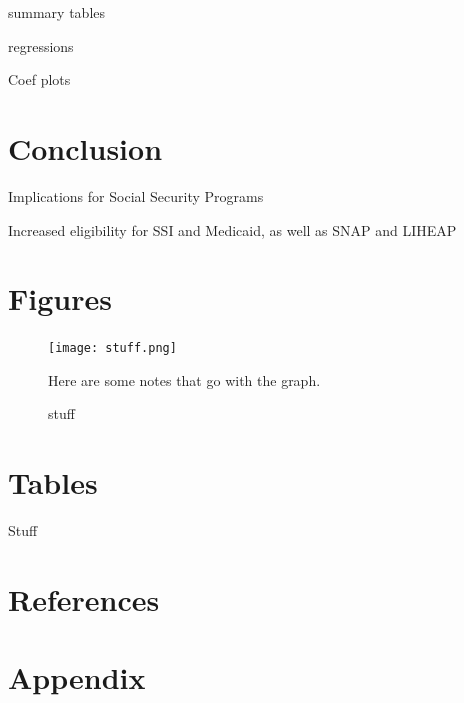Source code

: \documentclass[12pt]{article}
\begin{document}
summary tables

regressions

Coef plots
 

 
  

\section{Conclusion}
 
Implications for Social Security Programs
 
Increased eligibility for SSI and Medicaid, as well as SNAP and LIHEAP
 

\section{Figures}
 
 

\begin{figure}[!ht]\label{stuff}
\caption{stuff}
\centering
\texttt{[image: stuff.png]}
\medskip 
\begin{minipage}{0.65\textwidth} 
{\footnotesize Here are some notes that go with the graph.  \par}
\end{minipage}
\end{figure}

\newpage
 
\section{Tables}
 

 

\begin{table}[!h]
\caption{Stuff}
\label{tab:newtable}
 \scalebox{0.55}{   }
\end{table} 
 
  



 
\clearpage


\section*{References}
\renewcommand*{\refname}{\vspace*{-12mm}} 




\section*{Appendix}
\clearpage
 

 
\end{document}

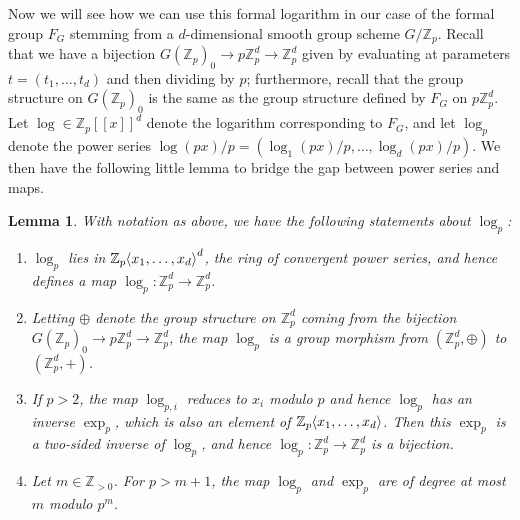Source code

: \documentclass[12pt]{article}
\newcommand{\Z}{\mathbb{Z}}
\renewcommand{\angle}[1]{\hspace{-2pt}\left\langle #1 \right\rangle}
\theoremstyle{plain}
\newtheorem{lem}[thm]{Lemma} %
\theoremstyle{definition}
\theoremstyle{remark}
\begin{document}
Now we will see how we can use this formal logarithm in our case of the formal group $F_G$ stemming from a $d$-dimensional smooth group scheme $G/\Z_p$. Recall that we have a bijection $G(\Z_p)_0 \to p\Z_p^d \to \Z_p^d$ given by evaluating at parameters $t = (t_1,\dots,t_d)$ and then dividing by $p$; furthermore, recall that the group structure on $G(\Z_p)_0$ is the same as the group structure defined by $F_G$ on $p\Z_p^d$. Let $\log \in \Z_p[[x]]^d$ denote the logarithm corresponding to $F_G$, and let $\log_p$ denote the power series $\log(px)/p = (\log_1(px)/p,\dots,\log_d(px)/p)$. We then have the following little lemma to bridge the gap between power series and maps.
\begin{lem}
\label{lem:formallog}
With notation as above, we have the following statements about $\log_p$:
\begin{enumerate}
	\item $\log_p$ lies in $\Z_p\angle{x_1,\dots,x_d}^d$, the ring of convergent power series, and hence defines a map $\log_p: \Z_p^d \to \Z_p^d$.
	\item Letting $\oplus$ denote the group structure on $\Z_p^d$ coming from the bijection $G(\Z_p)_0 \to p\Z_p^d \to \Z_p^d$, the map $\log_p$ is a group morphism from $(\Z_p^d,\oplus)$ to $(\Z_p^d,+)$.
	\item If $p > 2$, the map $\log_{p,i}$ reduces to $x_i$ modulo $p$ and hence $\log_p$ has an inverse $\exp_p$, which is also an element of $\Z_p\angle{x_1,\dots,x_d}$. Then this $\exp_p$ is a two-sided inverse of $\log_p$, and hence $\log_p: \Z_p^d \to \Z_p^d$ is a bijection.
	\item Let $m \in \Z_{>0}$. For $p > m+1$, the map $\log_p$ and $\exp_p$ are of degree at most $m$ modulo $p^m$.
\end{enumerate} 
\end{lem}
\end{document}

> _Problem details_
For the listing above, work out how many lines contain the string "theoremstyle" and return only that figure.

> _Reply_
3